Try it
Each entry needs to be reproduced exactly as it is.

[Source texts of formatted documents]
<<<<
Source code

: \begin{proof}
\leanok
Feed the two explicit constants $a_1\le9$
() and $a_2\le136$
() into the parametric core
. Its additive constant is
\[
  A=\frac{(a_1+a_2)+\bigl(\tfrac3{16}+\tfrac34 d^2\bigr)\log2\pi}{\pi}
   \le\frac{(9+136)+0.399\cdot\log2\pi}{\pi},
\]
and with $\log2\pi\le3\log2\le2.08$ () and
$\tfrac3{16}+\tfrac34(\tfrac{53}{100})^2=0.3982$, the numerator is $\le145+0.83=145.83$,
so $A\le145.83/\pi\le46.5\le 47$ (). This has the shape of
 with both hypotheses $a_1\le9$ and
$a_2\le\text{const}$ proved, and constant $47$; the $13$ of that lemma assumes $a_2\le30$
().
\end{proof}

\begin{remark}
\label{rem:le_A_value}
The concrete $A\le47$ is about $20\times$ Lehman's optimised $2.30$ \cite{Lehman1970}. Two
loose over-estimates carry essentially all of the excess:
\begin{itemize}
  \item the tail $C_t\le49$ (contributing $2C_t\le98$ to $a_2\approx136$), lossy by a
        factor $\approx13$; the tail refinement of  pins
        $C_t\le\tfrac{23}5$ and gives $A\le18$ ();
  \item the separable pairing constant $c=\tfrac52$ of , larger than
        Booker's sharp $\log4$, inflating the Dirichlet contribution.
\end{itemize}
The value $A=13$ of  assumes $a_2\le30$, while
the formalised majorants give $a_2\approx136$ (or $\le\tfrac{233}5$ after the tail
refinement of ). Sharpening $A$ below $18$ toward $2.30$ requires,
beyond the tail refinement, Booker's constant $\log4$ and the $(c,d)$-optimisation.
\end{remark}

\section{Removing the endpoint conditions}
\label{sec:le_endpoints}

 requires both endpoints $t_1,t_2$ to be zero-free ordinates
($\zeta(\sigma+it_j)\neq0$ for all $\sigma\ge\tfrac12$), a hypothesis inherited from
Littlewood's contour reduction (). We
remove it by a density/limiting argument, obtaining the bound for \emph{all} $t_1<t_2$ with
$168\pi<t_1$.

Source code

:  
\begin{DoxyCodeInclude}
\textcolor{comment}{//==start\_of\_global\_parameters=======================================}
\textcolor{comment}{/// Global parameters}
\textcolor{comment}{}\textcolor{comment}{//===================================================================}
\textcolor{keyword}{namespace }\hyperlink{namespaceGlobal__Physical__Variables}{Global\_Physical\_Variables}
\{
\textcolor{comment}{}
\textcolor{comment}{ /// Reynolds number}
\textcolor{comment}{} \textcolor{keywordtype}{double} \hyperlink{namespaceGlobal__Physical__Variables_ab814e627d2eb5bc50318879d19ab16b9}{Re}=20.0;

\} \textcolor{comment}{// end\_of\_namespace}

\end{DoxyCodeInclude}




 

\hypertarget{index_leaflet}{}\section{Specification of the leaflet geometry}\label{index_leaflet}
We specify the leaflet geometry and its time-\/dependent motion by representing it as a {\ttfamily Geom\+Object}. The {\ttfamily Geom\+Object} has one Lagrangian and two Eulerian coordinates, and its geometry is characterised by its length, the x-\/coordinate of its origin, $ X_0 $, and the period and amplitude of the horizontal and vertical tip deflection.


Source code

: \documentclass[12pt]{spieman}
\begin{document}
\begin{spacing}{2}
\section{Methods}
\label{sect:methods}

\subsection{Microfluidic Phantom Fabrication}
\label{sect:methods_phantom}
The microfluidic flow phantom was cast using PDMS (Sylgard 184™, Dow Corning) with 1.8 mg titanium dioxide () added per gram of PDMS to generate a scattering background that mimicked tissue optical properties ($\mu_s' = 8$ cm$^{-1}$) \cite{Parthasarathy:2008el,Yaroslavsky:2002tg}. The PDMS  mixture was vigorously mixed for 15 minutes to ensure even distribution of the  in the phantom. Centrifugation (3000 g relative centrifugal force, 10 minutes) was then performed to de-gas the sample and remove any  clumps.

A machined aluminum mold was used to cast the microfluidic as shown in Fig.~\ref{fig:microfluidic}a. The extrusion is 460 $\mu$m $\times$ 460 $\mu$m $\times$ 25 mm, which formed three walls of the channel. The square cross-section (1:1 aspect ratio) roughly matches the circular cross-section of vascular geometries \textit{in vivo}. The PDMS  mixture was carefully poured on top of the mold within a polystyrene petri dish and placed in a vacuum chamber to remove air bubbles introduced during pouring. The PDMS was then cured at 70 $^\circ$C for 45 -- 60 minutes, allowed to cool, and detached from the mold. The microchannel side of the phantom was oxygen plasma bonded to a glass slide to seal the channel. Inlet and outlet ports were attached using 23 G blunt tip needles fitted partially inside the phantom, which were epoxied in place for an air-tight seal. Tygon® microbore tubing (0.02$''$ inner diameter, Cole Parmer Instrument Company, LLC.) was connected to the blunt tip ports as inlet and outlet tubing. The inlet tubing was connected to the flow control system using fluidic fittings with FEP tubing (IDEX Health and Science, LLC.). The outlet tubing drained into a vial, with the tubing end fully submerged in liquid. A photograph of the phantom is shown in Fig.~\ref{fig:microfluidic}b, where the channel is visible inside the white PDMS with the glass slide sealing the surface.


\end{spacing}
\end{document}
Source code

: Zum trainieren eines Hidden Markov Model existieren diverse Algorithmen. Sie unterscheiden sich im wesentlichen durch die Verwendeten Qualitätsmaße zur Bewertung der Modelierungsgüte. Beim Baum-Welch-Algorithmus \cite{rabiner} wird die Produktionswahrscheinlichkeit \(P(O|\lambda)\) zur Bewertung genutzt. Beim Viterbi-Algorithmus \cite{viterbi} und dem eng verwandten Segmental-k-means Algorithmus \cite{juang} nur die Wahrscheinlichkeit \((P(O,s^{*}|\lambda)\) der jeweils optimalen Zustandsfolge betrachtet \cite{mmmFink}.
>>>>
Response to this task
Source code

: \begin{proof}
\leanok
Feed the two explicit constants $a_1\le9$
() and $a_2\le136$
() into the parametric core
. Its additive constant is
\[
  A=\frac{(a_1+a_2)+\bigl(\tfrac3{16}+\tfrac34 d^2\bigr)\log2\pi}{\pi}
   \le\frac{(9+136)+0.399\cdot\log2\pi}{\pi},
\]
and with $\log2\pi\le3\log2\le2.08$ () and
$\tfrac3{16}+\tfrac34(\tfrac{53}{100})^2=0.3982$, the numerator is $\le145+0.83=145.83$,
so $A\le145.83/\pi\le46.5\le 47$ (). This has the shape of
 with both hypotheses $a_1\le9$ and
$a_2\le\text{const}$ proved, and constant $47$; the $13$ of that lemma assumes $a_2\le30$
().
\end{proof}

\begin{remark}
\label{rem:le_A_value}
The concrete $A\le47$ is about $20\times$ Lehman's optimised $2.30$ \cite{Lehman1970}. Two
loose over-estimates carry essentially all of the excess:
\begin{itemize}
  \item the tail $C_t\le49$ (contributing $2C_t\le98$ to $a_2\approx136$), lossy by a
        factor $\approx13$; the tail refinement of  pins
        $C_t\le\tfrac{23}5$ and gives $A\le18$ ();
  \item the separable pairing constant $c=\tfrac52$ of , larger than
        Booker's sharp $\log4$, inflating the Dirichlet contribution.
\end{itemize}
The value $A=13$ of  assumes $a_2\le30$, while
the formalised majorants give $a_2\approx136$ (or $\le\tfrac{233}5$ after the tail
refinement of ). Sharpening $A$ below $18$ toward $2.30$ requires,
beyond the tail refinement, Booker's constant $\log4$ and the $(c,d)$-optimisation.
\end{remark}

\section{Removing the endpoint conditions}
\label{sec:le_endpoints}

 requires both endpoints $t_1,t_2$ to be zero-free ordinates
($\zeta(\sigma+it_j)\neq0$ for all $\sigma\ge\tfrac12$), a hypothesis inherited from
Littlewood's contour reduction (). We
remove it by a density/limiting argument, obtaining the bound for \emph{all} $t_1<t_2$ with
$168\pi<t_1$.

Source code

:  
\begin{DoxyCodeInclude}
\textcolor{comment}{//==start\_of\_global\_parameters=======================================}
\textcolor{comment}{/// Global parameters}
\textcolor{comment}{}\textcolor{comment}{//===================================================================}
\textcolor{keyword}{namespace }\hyperlink{namespaceGlobal__Physical__Variables}{Global\_Physical\_Variables}
\{
\textcolor{comment}{}
\textcolor{comment}{ /// Reynolds number}
\textcolor{comment}{} \textcolor{keywordtype}{double} \hyperlink{namespaceGlobal__Physical__Variables_ab814e627d2eb5bc50318879d19ab16b9}{Re}=20.0;

\} \textcolor{comment}{// end\_of\_namespace}

\end{DoxyCodeInclude}




 

\hypertarget{index_leaflet}{}\section{Specification of the leaflet geometry}\label{index_leaflet}
We specify the leaflet geometry and its time-\/dependent motion by representing it as a {\ttfamily Geom\+Object}. The {\ttfamily Geom\+Object} has one Lagrangian and two Eulerian coordinates, and its geometry is characterised by its length, the x-\/coordinate of its origin, $ X_0 $, and the period and amplitude of the horizontal and vertical tip deflection.


Source code

: \documentclass[12pt]{spieman}
\begin{document}
\begin{spacing}{2}
\section{Methods}
\label{sect:methods}

\subsection{Microfluidic Phantom Fabrication}
\label{sect:methods_phantom}
The microfluidic flow phantom was cast using PDMS (Sylgard 184™, Dow Corning) with 1.8 mg titanium dioxide () added per gram of PDMS to generate a scattering background that mimicked tissue optical properties ($\mu_s' = 8$ cm$^{-1}$) \cite{Parthasarathy:2008el,Yaroslavsky:2002tg}. The PDMS  mixture was vigorously mixed for 15 minutes to ensure even distribution of the  in the phantom. Centrifugation (3000 g relative centrifugal force, 10 minutes) was then performed to de-gas the sample and remove any  clumps.

A machined aluminum mold was used to cast the microfluidic as shown in Fig.~\ref{fig:microfluidic}a. The extrusion is 460 $\mu$m $\times$ 460 $\mu$m $\times$ 25 mm, which formed three walls of the channel. The square cross-section (1:1 aspect ratio) roughly matches the circular cross-section of vascular geometries \textit{in vivo}. The PDMS  mixture was carefully poured on top of the mold within a polystyrene petri dish and placed in a vacuum chamber to remove air bubbles introduced during pouring. The PDMS was then cured at 70 $^\circ$C for 45 -- 60 minutes, allowed to cool, and detached from the mold. The microchannel side of the phantom was oxygen plasma bonded to a glass slide to seal the channel. Inlet and outlet ports were attached using 23 G blunt tip needles fitted partially inside the phantom, which were epoxied in place for an air-tight seal. Tygon® microbore tubing (0.02$''$ inner diameter, Cole Parmer Instrument Company, LLC.) was connected to the blunt tip ports as inlet and outlet tubing. The inlet tubing was connected to the flow control system using fluidic fittings with FEP tubing (IDEX Health and Science, LLC.). The outlet tubing drained into a vial, with the tubing end fully submerged in liquid. A photograph of the phantom is shown in Fig.~\ref{fig:microfluidic}b, where the channel is visible inside the white PDMS with the glass slide sealing the surface.


\end{spacing}
\end{document}
Source code

: Zum trainieren eines Hidden Markov Model existieren diverse Algorithmen. Sie unterscheiden sich im wesentlichen durch die Verwendeten Qualitätsmaße zur Bewertung der Modelierungsgüte. Beim Baum-Welch-Algorithmus \cite{rabiner} wird die Produktionswahrscheinlichkeit \(P(O|\lambda)\) zur Bewertung genutzt. Beim Viterbi-Algorithmus \cite{viterbi} und dem eng verwandten Segmental-k-means Algorithmus \cite{juang} nur die Wahrscheinlichkeit \((P(O,s^{*}|\lambda)\) der jeweils optimalen Zustandsfolge betrachtet \cite{mmmFink}.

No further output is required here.